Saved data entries
=====

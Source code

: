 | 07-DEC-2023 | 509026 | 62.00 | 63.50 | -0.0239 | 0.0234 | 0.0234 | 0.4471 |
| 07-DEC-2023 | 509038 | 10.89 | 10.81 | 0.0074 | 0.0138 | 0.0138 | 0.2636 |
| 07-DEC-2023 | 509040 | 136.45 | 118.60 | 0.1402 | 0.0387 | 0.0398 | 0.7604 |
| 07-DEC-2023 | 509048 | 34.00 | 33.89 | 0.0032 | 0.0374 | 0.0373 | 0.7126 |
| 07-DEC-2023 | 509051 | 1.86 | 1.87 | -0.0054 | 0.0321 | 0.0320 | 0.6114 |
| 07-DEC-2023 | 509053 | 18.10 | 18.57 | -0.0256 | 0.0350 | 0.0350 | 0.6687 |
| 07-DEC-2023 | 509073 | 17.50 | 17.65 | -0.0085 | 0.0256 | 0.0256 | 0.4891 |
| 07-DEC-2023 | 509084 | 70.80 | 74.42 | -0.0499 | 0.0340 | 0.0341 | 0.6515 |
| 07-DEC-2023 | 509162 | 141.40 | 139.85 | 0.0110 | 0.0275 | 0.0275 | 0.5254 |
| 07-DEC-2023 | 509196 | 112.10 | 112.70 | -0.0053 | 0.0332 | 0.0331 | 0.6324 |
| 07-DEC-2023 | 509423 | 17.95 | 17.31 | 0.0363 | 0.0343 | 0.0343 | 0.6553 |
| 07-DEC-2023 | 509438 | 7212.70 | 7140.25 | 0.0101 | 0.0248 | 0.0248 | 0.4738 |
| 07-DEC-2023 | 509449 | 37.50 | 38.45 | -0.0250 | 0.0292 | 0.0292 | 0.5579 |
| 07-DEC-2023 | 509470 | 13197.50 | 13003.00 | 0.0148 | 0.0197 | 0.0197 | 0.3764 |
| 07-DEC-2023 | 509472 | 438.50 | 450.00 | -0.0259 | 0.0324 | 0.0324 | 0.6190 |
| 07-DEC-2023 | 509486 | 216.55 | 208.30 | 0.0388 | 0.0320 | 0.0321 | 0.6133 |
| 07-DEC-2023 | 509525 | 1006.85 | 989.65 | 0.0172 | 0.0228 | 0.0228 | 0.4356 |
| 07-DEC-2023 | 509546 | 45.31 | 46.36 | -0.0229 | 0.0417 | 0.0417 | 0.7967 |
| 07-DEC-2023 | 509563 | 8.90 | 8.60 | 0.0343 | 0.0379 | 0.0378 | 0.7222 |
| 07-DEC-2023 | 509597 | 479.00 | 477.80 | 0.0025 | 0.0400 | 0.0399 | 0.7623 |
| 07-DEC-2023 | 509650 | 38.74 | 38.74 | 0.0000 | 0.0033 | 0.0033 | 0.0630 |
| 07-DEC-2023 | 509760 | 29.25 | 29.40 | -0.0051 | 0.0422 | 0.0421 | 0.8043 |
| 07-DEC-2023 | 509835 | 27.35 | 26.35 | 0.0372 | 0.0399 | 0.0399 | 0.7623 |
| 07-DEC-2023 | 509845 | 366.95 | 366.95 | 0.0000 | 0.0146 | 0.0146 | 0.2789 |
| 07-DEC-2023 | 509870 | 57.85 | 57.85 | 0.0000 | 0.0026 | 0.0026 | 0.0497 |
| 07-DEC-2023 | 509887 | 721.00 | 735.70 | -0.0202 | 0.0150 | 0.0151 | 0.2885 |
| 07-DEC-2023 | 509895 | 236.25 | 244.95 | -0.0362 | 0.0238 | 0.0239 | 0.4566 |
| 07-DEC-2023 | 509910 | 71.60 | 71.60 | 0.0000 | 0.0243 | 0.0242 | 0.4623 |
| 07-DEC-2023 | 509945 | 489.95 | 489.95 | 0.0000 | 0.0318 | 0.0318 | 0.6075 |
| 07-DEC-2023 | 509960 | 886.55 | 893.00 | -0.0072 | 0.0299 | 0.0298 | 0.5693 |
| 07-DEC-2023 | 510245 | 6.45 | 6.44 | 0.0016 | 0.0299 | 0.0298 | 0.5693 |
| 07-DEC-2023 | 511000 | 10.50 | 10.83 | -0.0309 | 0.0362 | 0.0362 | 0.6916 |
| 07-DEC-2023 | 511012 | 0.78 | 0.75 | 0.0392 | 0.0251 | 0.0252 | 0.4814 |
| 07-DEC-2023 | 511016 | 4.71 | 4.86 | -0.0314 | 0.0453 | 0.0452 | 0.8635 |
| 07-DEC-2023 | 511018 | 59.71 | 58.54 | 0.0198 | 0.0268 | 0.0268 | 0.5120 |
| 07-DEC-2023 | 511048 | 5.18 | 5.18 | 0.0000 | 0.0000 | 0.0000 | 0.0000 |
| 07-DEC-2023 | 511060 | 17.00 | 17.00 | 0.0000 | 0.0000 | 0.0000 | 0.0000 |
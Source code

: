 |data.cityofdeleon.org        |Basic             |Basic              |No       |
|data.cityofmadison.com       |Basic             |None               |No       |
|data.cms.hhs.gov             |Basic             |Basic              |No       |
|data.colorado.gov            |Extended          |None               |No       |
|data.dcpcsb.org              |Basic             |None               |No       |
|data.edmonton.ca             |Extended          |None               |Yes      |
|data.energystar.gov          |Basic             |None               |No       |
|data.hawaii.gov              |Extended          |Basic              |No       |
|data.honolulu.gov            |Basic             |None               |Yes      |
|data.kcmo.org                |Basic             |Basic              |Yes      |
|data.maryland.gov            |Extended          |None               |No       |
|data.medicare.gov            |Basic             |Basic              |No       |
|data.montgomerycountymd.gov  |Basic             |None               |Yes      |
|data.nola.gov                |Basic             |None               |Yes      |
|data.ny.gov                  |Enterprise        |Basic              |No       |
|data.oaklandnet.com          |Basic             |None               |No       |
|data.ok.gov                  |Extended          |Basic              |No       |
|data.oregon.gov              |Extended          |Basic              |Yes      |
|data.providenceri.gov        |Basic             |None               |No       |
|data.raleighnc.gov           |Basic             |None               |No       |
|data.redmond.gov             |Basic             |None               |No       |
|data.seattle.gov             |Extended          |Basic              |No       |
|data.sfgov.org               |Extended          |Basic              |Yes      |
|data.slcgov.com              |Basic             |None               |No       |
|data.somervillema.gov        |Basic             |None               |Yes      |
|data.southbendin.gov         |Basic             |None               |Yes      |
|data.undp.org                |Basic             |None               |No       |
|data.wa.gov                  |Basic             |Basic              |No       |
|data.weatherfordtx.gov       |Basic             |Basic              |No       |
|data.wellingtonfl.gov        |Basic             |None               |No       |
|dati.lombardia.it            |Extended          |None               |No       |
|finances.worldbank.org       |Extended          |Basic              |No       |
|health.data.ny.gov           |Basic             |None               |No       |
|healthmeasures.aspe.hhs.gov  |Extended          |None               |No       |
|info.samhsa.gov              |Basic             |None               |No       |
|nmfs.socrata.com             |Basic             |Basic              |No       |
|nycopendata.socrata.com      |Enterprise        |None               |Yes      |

=====

→ THE TASK
Reproduce all the records. Keep them exact, please.

→ ANSWER AREA
Source code

: | 07-DEC-2023 | 509026 | 62.00 | 63.50 | -0.0239 | 0.0234 | 0.0234 | 0.4471 |
| 07-DEC-2023 | 509038 | 10.89 | 10.81 | 0.0074 | 0.0138 | 0.0138 | 0.2636 |
| 07-DEC-2023 | 509040 | 136.45 | 118.60 | 0.1402 | 0.0387 | 0.0398 | 0.7604 |
| 07-DEC-2023 | 509048 | 34.00 | 33.89 | 0.0032 | 0.0374 | 0.0373 | 0.7126 |
| 07-DEC-2023 | 509051 | 1.86 | 1.87 | -0.0054 | 0.0321 | 0.0320 | 0.6114 |
| 07-DEC-2023 | 509053 | 18.10 | 18.57 | -0.0256 | 0.0350 | 0.0350 | 0.6687 |
| 07-DEC-2023 | 509073 | 17.50 | 17.65 | -0.0085 | 0.0256 | 0.0256 | 0.4891 |
| 07-DEC-2023 | 509084 | 70.80 | 74.42 | -0.0499 | 0.0340 | 0.0341 | 0.6515 |
| 07-DEC-2023 | 509162 | 141.40 | 139.85 | 0.0110 | 0.0275 | 0.0275 | 0.5254 |
| 07-DEC-2023 | 509196 | 112.10 | 112.70 | -0.0053 | 0.0332 | 0.0331 | 0.6324 |
| 07-DEC-2023 | 509423 | 17.95 | 17.31 | 0.0363 | 0.0343 | 0.0343 | 0.6553 |
| 07-DEC-2023 | 509438 | 7212.70 | 7140.25 | 0.0101 | 0.0248 | 0.0248 | 0.4738 |
| 07-DEC-2023 | 509449 | 37.50 | 38.45 | -0.0250 | 0.0292 | 0.0292 | 0.5579 |
| 07-DEC-2023 | 509470 | 13197.50 | 13003.00 | 0.0148 | 0.0197 | 0.0197 | 0.3764 |
| 07-DEC-2023 | 509472 | 438.50 | 450.00 | -0.0259 | 0.0324 | 0.0324 | 0.6190 |
| 07-DEC-2023 | 509486 | 216.55 | 208.30 | 0.0388 | 0.0320 | 0.0321 | 0.6133 |
| 07-DEC-2023 | 509525 | 1006.85 | 989.65 | 0.0172 | 0.0228 | 0.0228 | 0.4356 |
| 07-DEC-2023 | 509546 | 45.31 | 46.36 | -0.0229 | 0.0417 | 0.0417 | 0.7967 |
| 07-DEC-2023 | 509563 | 8.90 | 8.60 | 0.0343 | 0.0379 | 0.0378 | 0.7222 |
| 07-DEC-2023 | 509597 | 479.00 | 477.80 | 0.0025 | 0.0400 | 0.0399 | 0.7623 |
| 07-DEC-2023 | 509650 | 38.74 | 38.74 | 0.0000 | 0.0033 | 0.0033 | 0.0630 |
| 07-DEC-2023 | 509760 | 29.25 | 29.40 | -0.0051 | 0.0422 | 0.0421 | 0.8043 |
| 07-DEC-2023 | 509835 | 27.35 | 26.35 | 0.0372 | 0.0399 | 0.0399 | 0.7623 |
| 07-DEC-2023 | 509845 | 366.95 | 366.95 | 0.0000 | 0.0146 | 0.0146 | 0.2789 |
| 07-DEC-2023 | 509870 | 57.85 | 57.85 | 0.0000 | 0.0026 | 0.0026 | 0.0497 |
| 07-DEC-2023 | 509887 | 721.00 | 735.70 | -0.0202 | 0.0150 | 0.0151 | 0.2885 |
| 07-DEC-2023 | 509895 | 236.25 | 244.95 | -0.0362 | 0.0238 | 0.0239 | 0.4566 |
| 07-DEC-2023 | 509910 | 71.60 | 71.60 | 0.0000 | 0.0243 | 0.0242 | 0.4623 |
| 07-DEC-2023 | 509945 | 489.95 | 489.95 | 0.0000 | 0.0318 | 0.0318 | 0.6075 |
| 07-DEC-2023 | 509960 | 886.55 | 893.00 | -0.0072 | 0.0299 | 0.0298 | 0.5693 |
| 07-DEC-2023 | 510245 | 6.45 | 6.44 | 0.0016 | 0.0299 | 0.0298 | 0.5693 |
| 07-DEC-2023 | 511000 | 10.50 | 10.83 | -0.0309 | 0.0362 | 0.0362 | 0.6916 |
| 07-DEC-2023 | 511012 | 0.78 | 0.75 | 0.0392 | 0.0251 | 0.0252 | 0.4814 |
| 07-DEC-2023 | 511016 | 4.71 | 4.86 | -0.0314 | 0.0453 | 0.0452 | 0.8635 |
| 07-DEC-2023 | 511018 | 59.71 | 58.54 | 0.0198 | 0.0268 | 0.0268 | 0.5120 |
| 07-DEC-2023 | 511048 | 5.18 | 5.18 | 0.0000 | 0.0000 | 0.0000 | 0.0000 |
| 07-DEC-2023 | 511060 | 17.00 | 17.00 | 0.0000 | 0.0000 | 0.0000 | 0.0000 |
Source code

: |data.cityofdeleon.org        |Basic             |Basic              |No       |
|data.cityofmadison.com       |Basic             |None               |No       |
|data.cms.hhs.gov             |Basic             |Basic              |No       |
|data.colorado.gov            |Extended          |None               |No       |
|data.dcpcsb.org              |Basic             |None               |No       |
|data.edmonton.ca             |Extended          |None               |Yes      |
|data.energystar.gov          |Basic             |None               |No       |
|data.hawaii.gov              |Extended          |Basic              |No       |
|data.honolulu.gov            |Basic             |None               |Yes      |
|data.kcmo.org                |Basic             |Basic              |Yes      |
|data.maryland.gov            |Extended          |None               |No       |
|data.medicare.gov            |Basic             |Basic              |No       |
|data.montgomerycountymd.gov  |Basic             |None               |Yes      |
|data.nola.gov                |Basic             |None               |Yes      |
|data.ny.gov                  |Enterprise        |Basic              |No       |
|data.oaklandnet.com          |Basic             |None               |No       |
|data.ok.gov                  |Extended          |Basic              |No       |
|data.oregon.gov              |Extended          |Basic              |Yes      |
|data.providenceri.gov        |Basic             |None               |No       |
|data.raleighnc.gov           |Basic             |None               |No       |
|data.redmond.gov             |Basic             |None               |No       |
|data.seattle.gov             |Extended          |Basic              |No       |
|data.sfgov.org               |Extended          |Basic              |Yes      |
|data.slcgov.com              |Basic             |None               |No       |
|data.somervillema.gov        |Basic             |None               |Yes      |
|data.southbendin.gov         |Basic             |None               |Yes      |
|data.undp.org                |Basic             |None               |No       |
|data.wa.gov                  |Basic             |Basic              |No       |
|data.weatherfordtx.gov       |Basic             |Basic              |No       |
|data.wellingtonfl.gov        |Basic             |None               |No       |
|dati.lombardia.it            |Extended          |None               |No       |
|finances.worldbank.org       |Extended          |Basic              |No       |
|health.data.ny.gov           |Basic             |None               |No       |
|healthmeasures.aspe.hhs.gov  |Extended          |None               |No       |
|info.samhsa.gov              |Basic             |None               |No       |
|nmfs.socrata.com             |Basic             |Basic              |No       |
|nycopendata.socrata.com      |Enterprise        |None               |Yes      |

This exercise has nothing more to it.